Na véspera da viagem do papa à Turquia, um seminário internacional organizado pela Fundação para as Ciências Religiosas João XXIII, realizado no Mosteiro de Bose (26 a 28 de novembro), lançou o projeto de uma história do ecumenismo: "Partimos da ideia que o trabalho histórico, nos momentos mais sérios e graves de passagem, possa servir à vida das Igrejas", diz Alberto Melloni, diretor do instituto de Bolonha.
Hoje, defende o historiador, é evidente que – mesmo tendo acabado a época do conflito, da incomunicabilidade e do ódio entre os cristãos – ainda permanecem problemas: "Há 50 anos, o Vaticano II parecia, especialmente aos católicos, que se estivesse a um passo da unidade. Depois, começou a grande época dos diálogos. Hoje, sente-se uma sensação de que, mais à frente do que isso, não se pode esperar de chegar e também se sente um forte retorno do confessionalismo".
Para os católicos, por exemplo, as grandes viradas do Vaticano II não foram resolutivas, porque pediam "uma reapropriação geracional que nunca aconteceu.
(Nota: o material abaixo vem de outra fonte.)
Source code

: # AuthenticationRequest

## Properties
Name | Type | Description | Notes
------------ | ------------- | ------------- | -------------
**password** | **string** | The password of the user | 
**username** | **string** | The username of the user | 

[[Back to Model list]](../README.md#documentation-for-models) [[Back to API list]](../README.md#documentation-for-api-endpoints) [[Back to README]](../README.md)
A capacidade das Igrejas de manter a sua unidade exige um esforço de compreensão do caminho percorrido". É o sentido do projeto dessa obra de pesquisa histórica coletiva, com a colaboração de estudiosos provenientes de diferentes confissões e culturas, que deve começar nos próximos anos.
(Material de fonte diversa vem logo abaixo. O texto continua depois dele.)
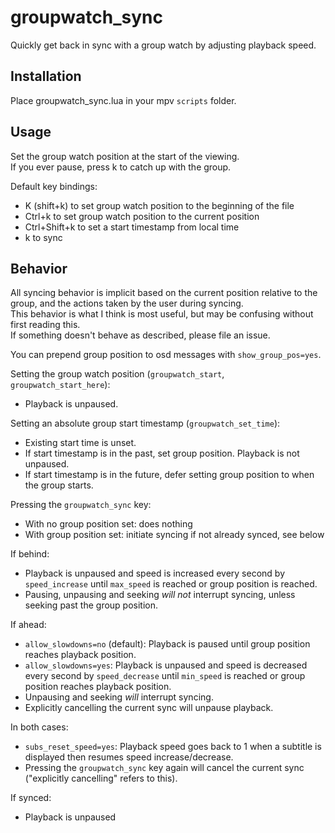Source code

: # groupwatch_sync
Quickly get back in sync with a group watch by adjusting playback speed.

## Installation
Place groupwatch_sync.lua in your mpv `scripts` folder.

## Usage
Set the group watch position at the start of the viewing.  
If you ever pause, press k to catch up with the group.

Default key bindings:
- K (shift+k) to set group watch position to the beginning of the file
- Ctrl+k to set group watch position to the current position
- Ctrl+Shift+k to set a start timestamp from local time
- k to sync

## Behavior

All syncing behavior is implicit based on the current position relative to the group, and the actions taken by the user during syncing.  
This behavior is what I think is most useful, but may be confusing without first reading this.  
If something doesn't behave as described, please file an issue.

You can prepend group position to osd messages with `show_group_pos=yes`.

Setting the group watch position (`groupwatch_start`, `groupwatch_start_here`):
- Playback is unpaused.

Setting an absolute group start timestamp (`groupwatch_set_time`):
- Existing start time is unset.
- If start timestamp is in the past, set group position. Playback is not unpaused.
- If start timestamp is in the future, defer setting group position to when the group starts.

Pressing the `groupwatch_sync` key:
- With no group position set: does nothing
- With group position set: initiate syncing if not already synced, see below

If behind:
- Playback is unpaused and speed is increased every second by `speed_increase` until `max_speed` is reached or group position is reached.
- Pausing, unpausing and seeking *will not* interrupt syncing, unless seeking past the group position.

If ahead:
- `allow_slowdowns=no` (default): Playback is paused until group position reaches playback position.
- `allow_slowdowns=yes`: Playback is unpaused and speed is decreased every second by `speed_decrease` until `min_speed` is reached or group position reaches playback position.
- Unpausing and seeking *will* interrupt syncing.
- Explicitly cancelling the current sync will unpause playback.

In both cases:
- `subs_reset_speed=yes`: Playback speed goes back to 1 when a subtitle is displayed then resumes speed increase/decrease.
- Pressing the `groupwatch_sync` key again will cancel the current sync ("explicitly cancelling" refers to this).

If synced:
- Playback is unpaused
"O caminho feito é um tesouro importante para não se dispersar. Muitas vezes, na história da Igreja, buscou-se um tempo em que não havia divisões – a Igreja primitiva, das origens, do primeiro milênio –, mas, desde o início, desde Tiago e Paulo, é constitutivo da Igreja estar em caminho rumo à unidade, e não uma realidade da perfeita unidade, que é preciso defender".
Nas duas noites da conferência, o prior de Bose e André Birmelé, pastor e teólogo luterano francês, homem apaixonado pelo diálogo, que ocupou cargos nos principais órgãos ecumênicos – como a Comissão Fé e Constituição do Conselho Mundial de Igrejas – ofereceram a sua leitura da situação atual. Bianchi partiu do impasse do diálogo com os ortodoxos: o último encontro da Comissão Mista, que foi realizado em Amã, em setembro passado, e que devia discutir o primado petrino, concluiu-se sem um texto comum. O próximo encontro será em 2017, depois do Concílio pan-ortodoxo.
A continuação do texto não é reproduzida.